Question

now lets look at the reduction half-reaction. how many water molecules should be added to the product side? $\ce{mno^{-}_{4} \
ightarrow mn^{2+} + ?h_{2}o}$

Explanation:

Step1: Balance oxygen atoms

In the reactant side, we have \( \text{MnO}_4^- \) which contains 4 oxygen atoms. On the product side, the oxygen atoms will be in \( \text{H}_2\text{O} \) molecules. Let the number of \( \text{H}_2\text{O} \) molecules be \( x \). So, the number of oxygen atoms from \( \text{H}_2\text{O} \) is \( x \) (since each \( \text{H}_2\text{O} \) has 1 O atom). We need to balance the O atoms, so \( x = 4 \)? Wait, no, wait. Wait, the reactant is \( \text{MnO}_4^- \) (1 Mn, 4 O), product side initially has \( \text{Mn}^{2+} \) (no O) and \( \text{H}_2\text{O} \). So to balance O, we need 4 O on product side, so number of \( \text{H}_2\text{O} \) molecules should be 4? Wait, no, let's do it properly.
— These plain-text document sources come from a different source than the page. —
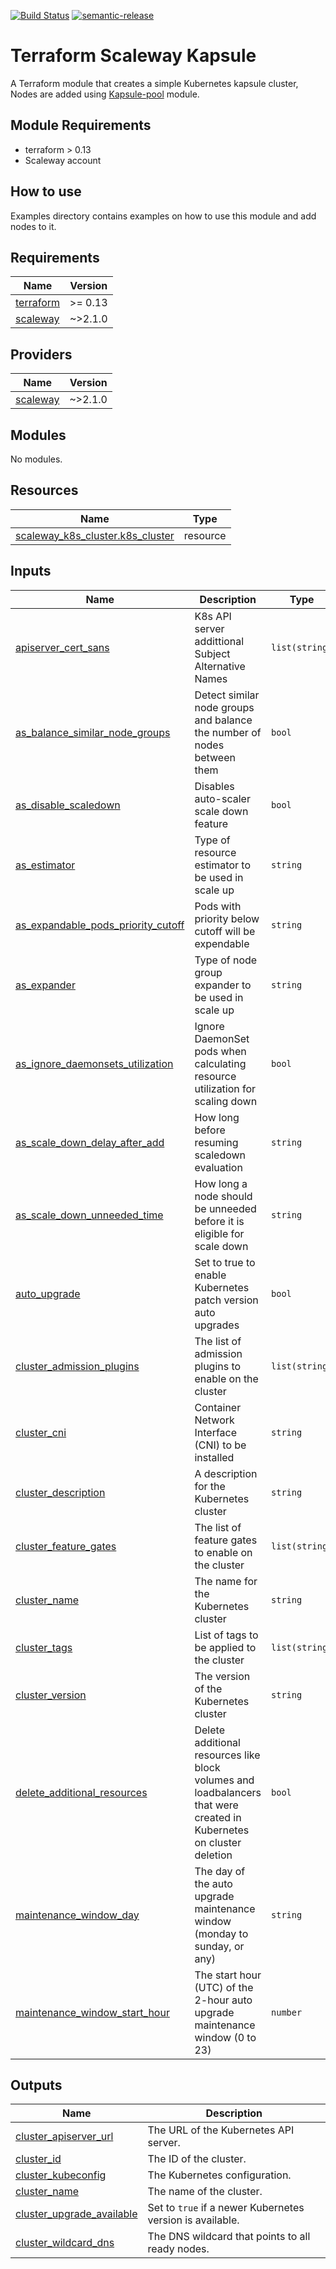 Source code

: [![Build Status](https://travis-ci.com/4s3ti/kapsule-cluster.svg?branch=master)](https://travis-ci.com/4s3ti/kapsule-cluster)
[![semantic-release](https://img.shields.io/badge/%20%20%F0%9F%93%A6%F0%9F%9A%80-semantic--release-e10079.svg)](https://github.com/semantic-release/semantic-release)

# Terraform Scaleway Kapsule

A Terraform module that creates a simple Kubernetes kapsule cluster,
Nodes are added using [Kapsule-pool](https://github.com/4s3ti/kapsule-pool) module.

## Module Requirements

* terraform > 0.13
* Scaleway account


## How to use

Examples directory contains examples on how to use this module and add nodes to it.  

<!-- BEGIN_TF_DOCS -->
## Requirements

| Name | Version |
|------|---------|
| <a name="requirement_terraform"></a> [terraform](#requirement\_terraform) | >= 0.13 |
| <a name="requirement_scaleway"></a> [scaleway](#requirement\_scaleway) | ~>2.1.0 |

## Providers

| Name | Version |
|------|---------|
| <a name="provider_scaleway"></a> [scaleway](#provider\_scaleway) | ~>2.1.0 |

## Modules

No modules.

## Resources

| Name | Type |
|------|------|
| [scaleway_k8s_cluster.k8s_cluster](https://registry.terraform.io/providers/scaleway/scaleway/latest/docs/resources/k8s_cluster) | resource |

## Inputs

| Name | Description | Type | Default | Required |
|------|-------------|------|---------|:--------:|
| <a name="input_apiserver_cert_sans"></a> [apiserver\_cert\_sans](#input\_apiserver\_cert\_sans) | K8s API server addittional Subject Alternative Names | `list(string)` | `null` | no |
| <a name="input_as_balance_similar_node_groups"></a> [as\_balance\_similar\_node\_groups](#input\_as\_balance\_similar\_node\_groups) | Detect similar node groups and balance the number of nodes between them | `bool` | `null` | no |
| <a name="input_as_disable_scaledown"></a> [as\_disable\_scaledown](#input\_as\_disable\_scaledown) | Disables auto-scaler scale down feature | `bool` | `null` | no |
| <a name="input_as_estimator"></a> [as\_estimator](#input\_as\_estimator) | Type of resource estimator to be used in scale up | `string` | `null` | no |
| <a name="input_as_expandable_pods_priority_cutoff"></a> [as\_expandable\_pods\_priority\_cutoff](#input\_as\_expandable\_pods\_priority\_cutoff) | Pods with priority below cutoff will be expendable | `string` | `null` | no |
| <a name="input_as_expander"></a> [as\_expander](#input\_as\_expander) | Type of node group expander to be used in scale up | `string` | `null` | no |
| <a name="input_as_ignore_daemonsets_utilization"></a> [as\_ignore\_daemonsets\_utilization](#input\_as\_ignore\_daemonsets\_utilization) | Ignore DaemonSet pods when calculating resource utilization for scaling down | `bool` | `null` | no |
| <a name="input_as_scale_down_delay_after_add"></a> [as\_scale\_down\_delay\_after\_add](#input\_as\_scale\_down\_delay\_after\_add) | How long before resuming scaledown evaluation | `string` | `null` | no |
| <a name="input_as_scale_down_unneeded_time"></a> [as\_scale\_down\_unneeded\_time](#input\_as\_scale\_down\_unneeded\_time) | How long a node should be unneeded before it is eligible for scale down | `string` | `null` | no |
| <a name="input_auto_upgrade"></a> [auto\_upgrade](#input\_auto\_upgrade) | Set to true to enable Kubernetes patch version auto upgrades | `bool` | `false` | no |
| <a name="input_cluster_admission_plugins"></a> [cluster\_admission\_plugins](#input\_cluster\_admission\_plugins) | The list of admission plugins to enable on the cluster | `list(string)` | `null` | no |
| <a name="input_cluster_cni"></a> [cluster\_cni](#input\_cluster\_cni) | Container Network Interface (CNI) to be installed | `string` | n/a | yes |
| <a name="input_cluster_description"></a> [cluster\_description](#input\_cluster\_description) | A description for the Kubernetes cluster | `string` | `null` | no |
| <a name="input_cluster_feature_gates"></a> [cluster\_feature\_gates](#input\_cluster\_feature\_gates) | The list of feature gates to enable on the cluster | `list(string)` | `null` | no |
| <a name="input_cluster_name"></a> [cluster\_name](#input\_cluster\_name) | The name for the Kubernetes cluster | `string` | n/a | yes |
| <a name="input_cluster_tags"></a> [cluster\_tags](#input\_cluster\_tags) | List of tags to be applied to the cluster | `list(string)` | `null` | no |
| <a name="input_cluster_version"></a> [cluster\_version](#input\_cluster\_version) | The version of the Kubernetes cluster | `string` | n/a | yes |
| <a name="input_delete_additional_resources"></a> [delete\_additional\_resources](#input\_delete\_additional\_resources) | Delete additional resources like block volumes and loadbalancers that were created in Kubernetes on cluster deletion | `bool` | n/a | yes |
| <a name="input_maintenance_window_day"></a> [maintenance\_window\_day](#input\_maintenance\_window\_day) | The day of the auto upgrade maintenance window (monday to sunday, or any) | `string` | `"any"` | no |
| <a name="input_maintenance_window_start_hour"></a> [maintenance\_window\_start\_hour](#input\_maintenance\_window\_start\_hour) | The start hour (UTC) of the 2-hour auto upgrade maintenance window (0 to 23) | `number` | `0` | no |

## Outputs

| Name | Description |
|------|-------------|
| <a name="output_cluster_apiserver_url"></a> [cluster\_apiserver\_url](#output\_cluster\_apiserver\_url) | The URL of the Kubernetes API server. |
| <a name="output_cluster_id"></a> [cluster\_id](#output\_cluster\_id) | The ID of the cluster. |
| <a name="output_cluster_kubeconfig"></a> [cluster\_kubeconfig](#output\_cluster\_kubeconfig) | The Kubernetes configuration. |
| <a name="output_cluster_name"></a> [cluster\_name](#output\_cluster\_name) | The name of the cluster. |
| <a name="output_cluster_upgrade_available"></a> [cluster\_upgrade\_available](#output\_cluster\_upgrade\_available) | Set to `true` if a newer Kubernetes version is available. |
| <a name="output_cluster_wildcard_dns"></a> [cluster\_wildcard\_dns](#output\_cluster\_wildcard\_dns) | The DNS wildcard that points to all ready nodes. |
<!-- END_TF_DOCS -->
Wait, the half - reaction is in acidic or basic medium? Wait, usually, for balancing redox half - reactions, in acidic medium, we balance O by adding \( \text{H}_2\text{O} \) and H by adding \( \text{H}^+ \). Let's assume acidic medium here.

The unbalanced half - reaction: \( \text{MnO}_4^-
ightarrow \text{Mn}^{2+} \)

Step 1: Balance Mn. Mn is already balanced (1 Mn on each side).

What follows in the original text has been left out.